SVM Predict Slow
Hello all,
I am using a SVM in (what should be) a 30hz application using Ubuntu 10.4 and OpenCV 2.4. I need to do approximately 500 classifications per frame. Even using a linear SVM predict for all 500 samples is very slow for me. I have profiled that cv::SVM takes 75% of all computation time in my program, and it's only running at 17FPS. However only about 1.5 cores of my 4 core CPU are being utilised (running top gives 160%). Programs like GNU Parallel result in ~370% of my CPU being utilised.
My problem is that multithreading the SVM prediction does not give a performance boost. I have tried both the SVM predict API that uses cv::parallel_for, and the API which does not. Using 1 thread gives around 14FPS, using 2 threads gives around 17FPS, and using more still gives ~17FPS.
My Question: Why is the SVM prediction slow, and yet still only using less than half of my CPU cores? Why does manually multithreading and doing half the predictions between 2 threads give only a small speedup? Is the OpenCV SVM just not very fast and should I use another implementation?
Many thanks
I should add that this situation hasn't changed in version 2.4.3, despite the promise of better multicore performance. Compiling with TBB on actually gave worse performance than with if off.

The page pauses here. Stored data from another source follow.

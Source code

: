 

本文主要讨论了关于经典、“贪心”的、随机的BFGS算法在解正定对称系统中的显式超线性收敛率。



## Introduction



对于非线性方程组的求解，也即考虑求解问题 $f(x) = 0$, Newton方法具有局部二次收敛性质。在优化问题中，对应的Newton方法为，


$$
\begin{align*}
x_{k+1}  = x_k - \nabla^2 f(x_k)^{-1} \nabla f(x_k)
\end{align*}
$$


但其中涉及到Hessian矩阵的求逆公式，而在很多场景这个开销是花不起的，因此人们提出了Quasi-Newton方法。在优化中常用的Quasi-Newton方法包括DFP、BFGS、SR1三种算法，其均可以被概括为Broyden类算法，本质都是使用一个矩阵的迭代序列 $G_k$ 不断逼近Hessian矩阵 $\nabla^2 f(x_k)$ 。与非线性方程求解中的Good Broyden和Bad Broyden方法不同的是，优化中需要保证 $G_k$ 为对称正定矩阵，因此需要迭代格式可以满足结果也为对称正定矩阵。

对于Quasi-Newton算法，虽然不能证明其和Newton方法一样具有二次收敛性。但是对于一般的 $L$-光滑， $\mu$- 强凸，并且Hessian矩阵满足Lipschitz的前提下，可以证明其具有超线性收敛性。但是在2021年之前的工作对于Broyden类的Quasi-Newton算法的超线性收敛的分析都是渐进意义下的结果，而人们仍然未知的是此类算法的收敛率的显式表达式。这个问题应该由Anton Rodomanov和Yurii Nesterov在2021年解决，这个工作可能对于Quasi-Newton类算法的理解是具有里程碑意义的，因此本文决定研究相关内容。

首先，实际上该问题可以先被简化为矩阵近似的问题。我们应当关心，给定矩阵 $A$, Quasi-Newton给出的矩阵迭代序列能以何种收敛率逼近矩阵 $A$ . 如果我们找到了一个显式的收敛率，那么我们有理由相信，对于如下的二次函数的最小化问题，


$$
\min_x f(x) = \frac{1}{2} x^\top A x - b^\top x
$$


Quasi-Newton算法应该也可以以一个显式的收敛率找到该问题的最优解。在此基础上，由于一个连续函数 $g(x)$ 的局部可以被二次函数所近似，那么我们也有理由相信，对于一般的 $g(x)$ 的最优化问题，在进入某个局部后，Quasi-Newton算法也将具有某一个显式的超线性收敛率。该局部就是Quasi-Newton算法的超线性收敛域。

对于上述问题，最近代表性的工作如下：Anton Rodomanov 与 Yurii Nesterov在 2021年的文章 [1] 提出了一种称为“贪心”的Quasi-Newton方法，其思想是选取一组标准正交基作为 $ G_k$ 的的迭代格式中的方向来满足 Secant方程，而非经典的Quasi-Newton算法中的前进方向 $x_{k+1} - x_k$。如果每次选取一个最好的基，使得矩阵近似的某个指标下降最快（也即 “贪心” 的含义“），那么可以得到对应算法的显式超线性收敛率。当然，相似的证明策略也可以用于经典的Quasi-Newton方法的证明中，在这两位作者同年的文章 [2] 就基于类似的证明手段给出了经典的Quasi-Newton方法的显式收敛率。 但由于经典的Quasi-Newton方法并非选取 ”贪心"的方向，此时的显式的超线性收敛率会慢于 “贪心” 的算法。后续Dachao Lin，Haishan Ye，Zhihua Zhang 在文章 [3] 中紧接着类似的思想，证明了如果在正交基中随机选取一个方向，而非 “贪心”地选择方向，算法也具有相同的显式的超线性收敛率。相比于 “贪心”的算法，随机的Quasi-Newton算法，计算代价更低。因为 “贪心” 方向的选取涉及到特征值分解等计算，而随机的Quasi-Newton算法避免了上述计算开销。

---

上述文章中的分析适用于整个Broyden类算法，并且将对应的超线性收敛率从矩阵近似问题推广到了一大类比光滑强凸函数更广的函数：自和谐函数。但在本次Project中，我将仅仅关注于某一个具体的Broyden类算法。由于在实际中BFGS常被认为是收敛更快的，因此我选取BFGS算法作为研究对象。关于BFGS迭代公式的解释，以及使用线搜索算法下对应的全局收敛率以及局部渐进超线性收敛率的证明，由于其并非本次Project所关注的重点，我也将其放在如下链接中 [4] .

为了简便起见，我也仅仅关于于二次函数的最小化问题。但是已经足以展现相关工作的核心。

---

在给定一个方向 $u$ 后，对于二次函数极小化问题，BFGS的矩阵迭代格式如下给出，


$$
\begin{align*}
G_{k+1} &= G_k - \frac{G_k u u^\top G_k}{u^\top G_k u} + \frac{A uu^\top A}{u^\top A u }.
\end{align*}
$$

post your code for multithreading. I think you should copy SVM data structure to each thread.
I have similar issues here. I'm running sliding window across an image, and while my feature extraction took only around 900ms, by passing it to SVM it slows down to almost 40 secs. Using TBB's parallel_for to break down my loop, made it worse, the whole thing slowed down to 50 secs (either thru manual or automatic chunking)
I have a separate SVM data structure copy for each thread. Instantiation code:
Classification code:
How it improved performance?
I'm afraid that doesn't make sense. Performance hasn't improved, but I haven't made any changes.
Dumb question, but if you're using SVM as a linear predictor, can't you just get mean and bias off of it and do your own calculation from it? Would be much faster than having to go through all your support vectors and computing a dot product off of them for each of your 500 samples.